──────── Study material

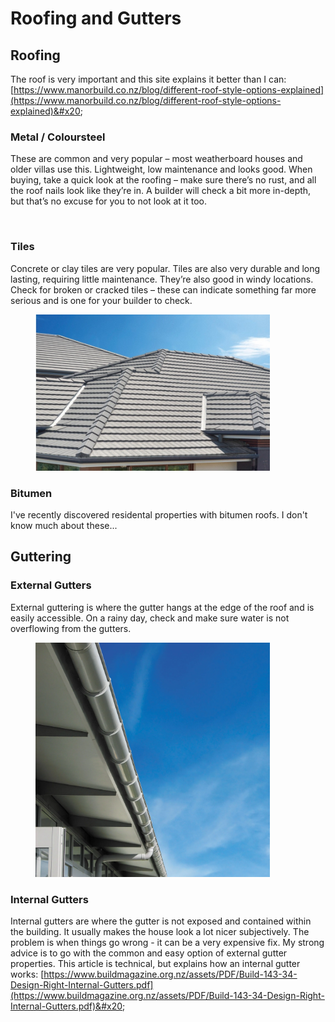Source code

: # Roofing and Gutters

## Roofing

The roof is very important and this site explains it better than I can: [https://www.manorbuild.co.nz/blog/different-roof-style-options-explained](https://www.manorbuild.co.nz/blog/different-roof-style-options-explained)&#x20;

### Metal / Coloursteel

These are common and very popular – most weatherboard houses and older villas use this. Lightweight, low maintenance and looks good. When buying, take a quick look at the roofing – make sure there’s no rust, and all the roof nails look like they’re in. A builder will check a bit more in-depth, but that’s no excuse for you to not look at it too.

<figure><img src="../.gitbook/assets/image (7).png" alt="" width="375"><figcaption></figcaption></figure>

### Tiles

Concrete or clay tiles are very popular. Tiles are also very durable and long lasting, requiring little maintenance. They’re also good in windy locations. Check for broken or cracked tiles – these can indicate something far more serious and is one for your builder to check.

<figure><img src="../.gitbook/assets/image (8).png" alt="" width="375"><figcaption></figcaption></figure>

### Bitumen

I've recently discovered residental properties with bitumen roofs. I don't know much about these...&#x20;

## Guttering

### External Gutters

External guttering is where the gutter hangs at the edge of the roof and is easily accessible. On a rainy day, check and make sure water is not overflowing from the gutters.

<figure><img src="../.gitbook/assets/image (9).png" alt="" width="375"><figcaption></figcaption></figure>

### Internal Gutters

Internal gutters are where the gutter is not exposed and contained within the building. It usually makes the house look a lot nicer subjectively. The problem is when things go wrong - it can be a very expensive fix. My strong advice is to go with the common and easy option of external gutter properties. This article is technical, but explains how an internal gutter works: [https://www.buildmagazine.org.nz/assets/PDF/Build-143-34-Design-Right-Internal-Gutters.pdf](https://www.buildmagazine.org.nz/assets/PDF/Build-143-34-Design-Right-Internal-Gutters.pdf)&#x20;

────────────────

◆ Try it
The reply should repeat the listing above exactly and contain no pictures.

◆ Answer section
Source code

: # Roofing and Gutters

## Roofing

The roof is very important and this site explains it better than I can: [https://www.manorbuild.co.nz/blog/different-roof-style-options-explained](https://www.manorbuild.co.nz/blog/different-roof-style-options-explained)&#x20;

### Metal / Coloursteel

These are common and very popular – most weatherboard houses and older villas use this. Lightweight, low maintenance and looks good. When buying, take a quick look at the roofing – make sure there’s no rust, and all the roof nails look like they’re in. A builder will check a bit more in-depth, but that’s no excuse for you to not look at it too.

<figure><img src="../.gitbook/assets/image (7).png" alt="" width="375"><figcaption></figcaption></figure>

### Tiles

Concrete or clay tiles are very popular. Tiles are also very durable and long lasting, requiring little maintenance. They’re also good in windy locations. Check for broken or cracked tiles – these can indicate something far more serious and is one for your builder to check.

<figure><img src="../.gitbook/assets/image (8).png" alt="" width="375"><figcaption></figcaption></figure>

### Bitumen

I've recently discovered residental properties with bitumen roofs. I don't know much about these...&#x20;

## Guttering

### External Gutters

External guttering is where the gutter hangs at the edge of the roof and is easily accessible. On a rainy day, check and make sure water is not overflowing from the gutters.

<figure><img src="../.gitbook/assets/image (9).png" alt="" width="375"><figcaption></figcaption></figure>

### Internal Gutters

Internal gutters are where the gutter is not exposed and contained within the building. It usually makes the house look a lot nicer subjectively. The problem is when things go wrong - it can be a very expensive fix. My strong advice is to go with the common and easy option of external gutter properties. This article is technical, but explains how an internal gutter works: [https://www.buildmagazine.org.nz/assets/PDF/Build-143-34-Design-Right-Internal-Gutters.pdf](https://www.buildmagazine.org.nz/assets/PDF/Build-143-34-Design-Right-Internal-Gutters.pdf)&#x20;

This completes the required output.